Thus, correction of axial refractive errors requires only the determination of the optimal spherical lens power needed to re-focus the light from a distant source on the retina.

Try It Yourself! I-1

1. Find a “trial lens set” with an assortment of + and – spherical lenses. (The signs of the lenses will be indicated on the handles or by the color of the lens frames). Work in groups of 3: 1 person should hold up a small light source (a penlight or the Finoff transilluminator on your instrument stand will work well); a second person should hold the lens or lenses at least 2 or 3 meters away; the third person should hold a small white card, which will serve as a screen to catch the images of the light formed by the lenses (Figure I-12). Start with, say, a +2.0 D sphere lens, and find the image (a small, round dot of light) about 66 cm farther away from the light source than the lens. (Why is the image not exactly 50 cm from the lens? Because your colleague holding the penlight is not infinitely far away!)

2. Move the light source closer to the lens, and find the new image: it will be farther away from the lens.

3. If you have the room, move the light source farther away from the lens than in step 1, and locate the new image: it will be closer to the lens than when you started.

4. Returning to the set-up in step 1, add a second + sphere lens (say, +1.0 D) and hold the lenses together to act as a single lens system. Locate the image: it will be closer to the lenses than when you started.

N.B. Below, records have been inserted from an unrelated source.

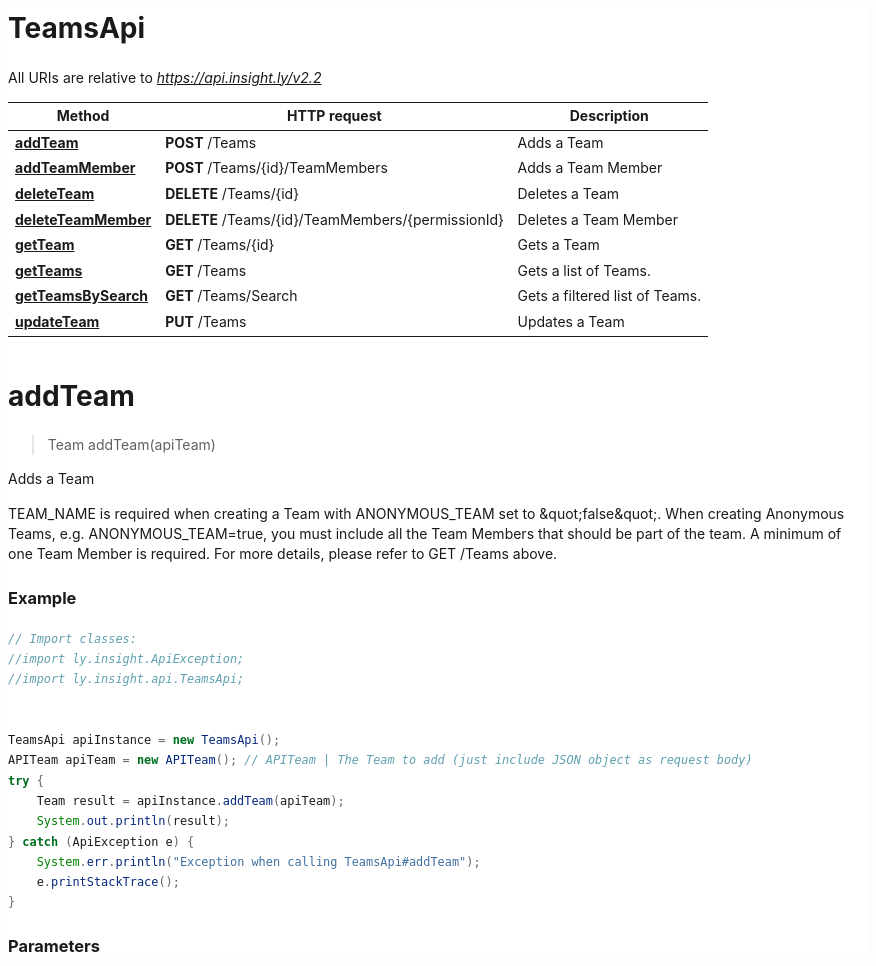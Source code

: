 # TeamsApi

All URIs are relative to *https://api.insight.ly/v2.2*

Method | HTTP request | Description
------------- | ------------- | -------------
[**addTeam**](TeamsApi.md#addTeam) | **POST** /Teams | Adds a Team
[**addTeamMember**](TeamsApi.md#addTeamMember) | **POST** /Teams/{id}/TeamMembers | Adds a Team Member
[**deleteTeam**](TeamsApi.md#deleteTeam) | **DELETE** /Teams/{id} | Deletes a Team
[**deleteTeamMember**](TeamsApi.md#deleteTeamMember) | **DELETE** /Teams/{id}/TeamMembers/{permissionId} | Deletes a Team Member
[**getTeam**](TeamsApi.md#getTeam) | **GET** /Teams/{id} | Gets a Team
[**getTeams**](TeamsApi.md#getTeams) | **GET** /Teams | Gets a list of Teams.
[**getTeamsBySearch**](TeamsApi.md#getTeamsBySearch) | **GET** /Teams/Search | Gets a filtered list of Teams.
[**updateTeam**](TeamsApi.md#updateTeam) | **PUT** /Teams | Updates a Team


<a name="addTeam"></a>
# **addTeam**
> Team addTeam(apiTeam)

Adds a Team

TEAM_NAME is required when creating a Team with ANONYMOUS_TEAM set to \&quot;false\&quot;. When creating Anonymous Teams, e.g. ANONYMOUS_TEAM&#x3D;true, you must include all the Team Members that should be part of the team. A minimum of one Team Member is required.             For more details, please refer to GET /Teams above.

### Example
```java
// Import classes:
//import ly.insight.ApiException;
//import ly.insight.api.TeamsApi;


TeamsApi apiInstance = new TeamsApi();
APITeam apiTeam = new APITeam(); // APITeam | The Team to add (just include JSON object as request body)
try {
    Team result = apiInstance.addTeam(apiTeam);
    System.out.println(result);
} catch (ApiException e) {
    System.err.println("Exception when calling TeamsApi#addTeam");
    e.printStackTrace();
}
```

### Parameters
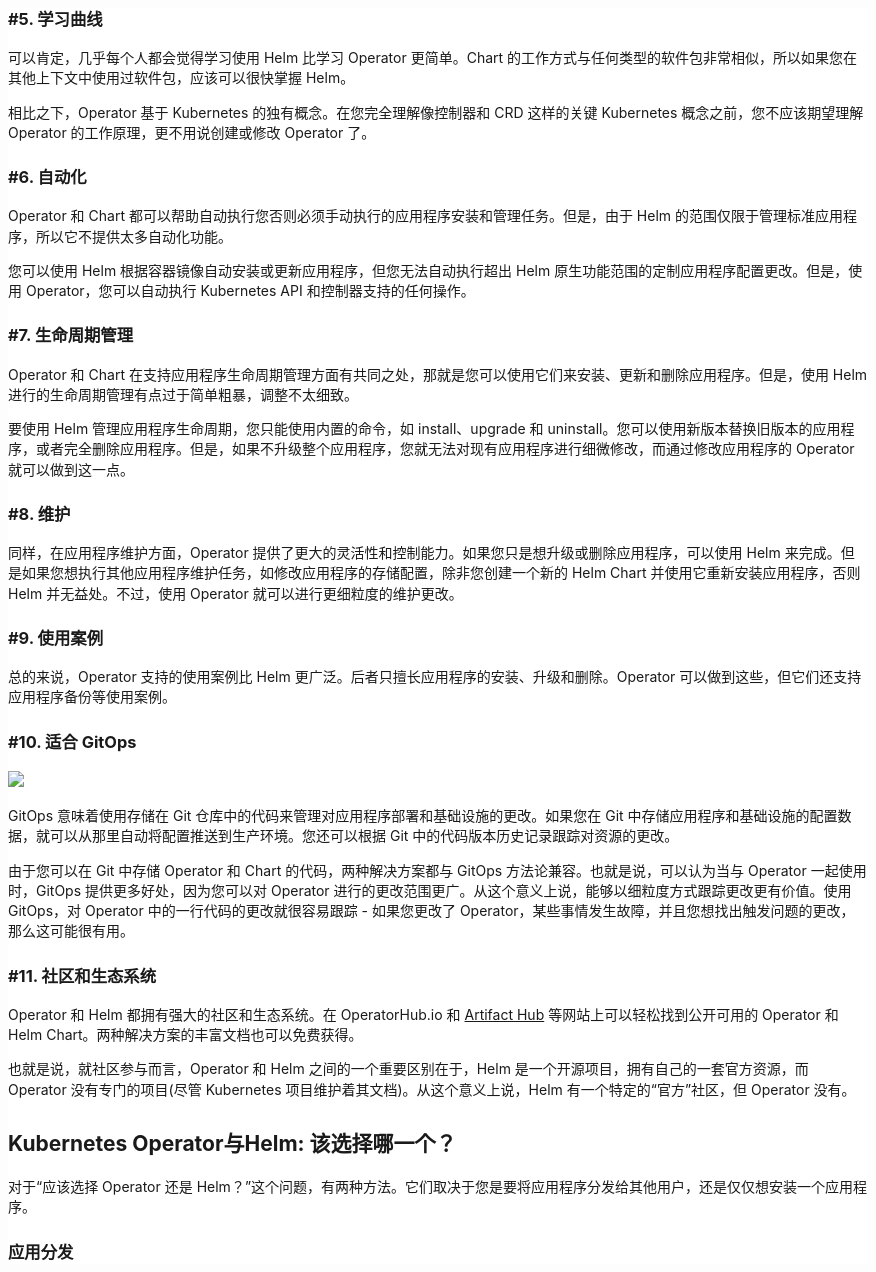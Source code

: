 ### #5. 学习曲线

可以肯定，几乎每个人都会觉得学习使用 Helm 比学习 Operator 更简单。Chart 的工作方式与任何类型的软件包非常相似，所以如果您在其他上下文中使用过软件包，应该可以很快掌握 Helm。

相比之下，Operator 基于 Kubernetes 的独有概念。在您完全理解像控制器和 CRD 这样的关键 Kubernetes 概念之前，您不应该期望理解 Operator 的工作原理，更不用说创建或修改 Operator 了。

### #6. 自动化

Operator 和 Chart 都可以帮助自动执行您否则必须手动执行的应用程序安装和管理任务。但是，由于 Helm 的范围仅限于管理标准应用程序，所以它不提供太多自动化功能。

您可以使用 Helm 根据容器镜像自动安装或更新应用程序，但您无法自动执行超出 Helm 原生功能范围的定制应用程序配置更改。但是，使用 Operator，您可以自动执行 Kubernetes API 和控制器支持的任何操作。

### #7. 生命周期管理

Operator 和 Chart 在支持应用程序生命周期管理方面有共同之处，那就是您可以使用它们来安装、更新和删除应用程序。但是，使用 Helm 进行的生命周期管理有点过于简单粗暴，调整不太细致。

要使用 Helm 管理应用程序生命周期，您只能使用内置的命令，如 install、upgrade 和 uninstall。您可以使用新版本替换旧版本的应用程序，或者完全删除应用程序。但是，如果不升级整个应用程序，您就无法对现有应用程序进行细微修改，而通过修改应用程序的 Operator 就可以做到这一点。

### #8. 维护

同样，在应用程序维护方面，Operator 提供了更大的灵活性和控制能力。如果您只是想升级或删除应用程序，可以使用 Helm 来完成。但是如果您想执行其他应用程序维护任务，如修改应用程序的存储配置，除非您创建一个新的 Helm Chart 并使用它重新安装应用程序，否则 Helm 并无益处。不过，使用 Operator 就可以进行更细粒度的维护更改。

### #9. 使用案例

总的来说，Operator 支持的使用案例比 Helm 更广泛。后者只擅长应用程序的安装、升级和删除。Operator 可以做到这些，但它们还支持应用程序备份等使用案例。

### #10. 适合 GitOps

![](https://assets-global.website-files.com/626a25d633b1b99aa0e1afa7/65ad436582eee2ea375fa875_s5S7cCU29-YHqvwSV_EDhmhW5_8K6_Nb7KHhr-gvoIEtBXYrtGCGw7vmONXA2gw92oxX3LlP1BIroNJy9dz8D1jiwHOLNMGbhDXPxTWBBnUfQGuL8jWZDh6-uTVEvftlElSDnA_FTPidQR-e8nimUt6Qb6xvESvt.png)

GitOps 意味着使用存储在 Git 仓库中的代码来管理对应用程序部署和基础设施的更改。如果您在 Git 中存储应用程序和基础设施的配置数据，就可以从那里自动将配置推送到生产环境。您还可以根据 Git 中的代码版本历史记录跟踪对资源的更改。

由于您可以在 Git 中存储 Operator 和 Chart 的代码，两种解决方案都与 GitOps 方法论兼容。也就是说，可以认为当与 Operator 一起使用时，GitOps 提供更多好处，因为您可以对 Operator 进行的更改范围更广。从这个意义上说，能够以细粒度方式跟踪更改更有价值。使用 GitOps，对 Operator 中的一行代码的更改就很容易跟踪 - 如果您更改了 Operator，某些事情发生故障，并且您想找出触发问题的更改，那么这可能很有用。

### #11. 社区和生态系统

Operator 和 Helm 都拥有强大的社区和生态系统。在 OperatorHub.io 和 [Artifact Hub](https://artifacthub.io/) 等网站上可以轻松找到公开可用的 Operator 和 Helm Chart。两种解决方案的丰富文档也可以免费获得。

也就是说，就社区参与而言，Operator 和 Helm 之间的一个重要区别在于，Helm 是一个开源项目，拥有自己的一套官方资源，而 Operator 没有专门的项目(尽管 Kubernetes 项目维护着其文档)。从这个意义上说，Helm 有一个特定的“官方”社区，但 Operator 没有。

## Kubernetes Operator与Helm: 该选择哪一个？

对于“应该选择 Operator 还是 Helm？”这个问题，有两种方法。它们取决于您是要将应用程序分发给其他用户，还是仅仅想安装一个应用程序。

### 应用分发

5. Remove the additional +1.0 D lens, and replace it with a –1.0 D lens. Now locate the image: it will be farther away from the lenses than when you started.

6. Compare the location of the image formed by your +2.0 D and +1.0 D lens combination with the location of the image formed by the actual +3.0 D lens from the trial set. They should agree closely.

7. Try comparing the +2.0 and –1.0 combination with an actual +1.0 lens.

8. Verify this “lens arithmetic” with other combinations of + and/or – lenses.

Figure I-12 Three residents forming a “human optical bench.” One holds a penlight, the second compares a +3.00 D sphere with a +4.00 D sphere held together with a –1.00 D sphere, and the third holds a small white card. Notice that the images on the white card are the same.

(Courtesy of Scott E. Brodie, MD, PhD.)

A net minus lens will not form an image; the white card will show only a dimmer circle of light inside the shadow of the frame than outside it. Why? (Because the minus lens diverges light, reducing the intensity of the illumination/cm² of the light that passes through it.)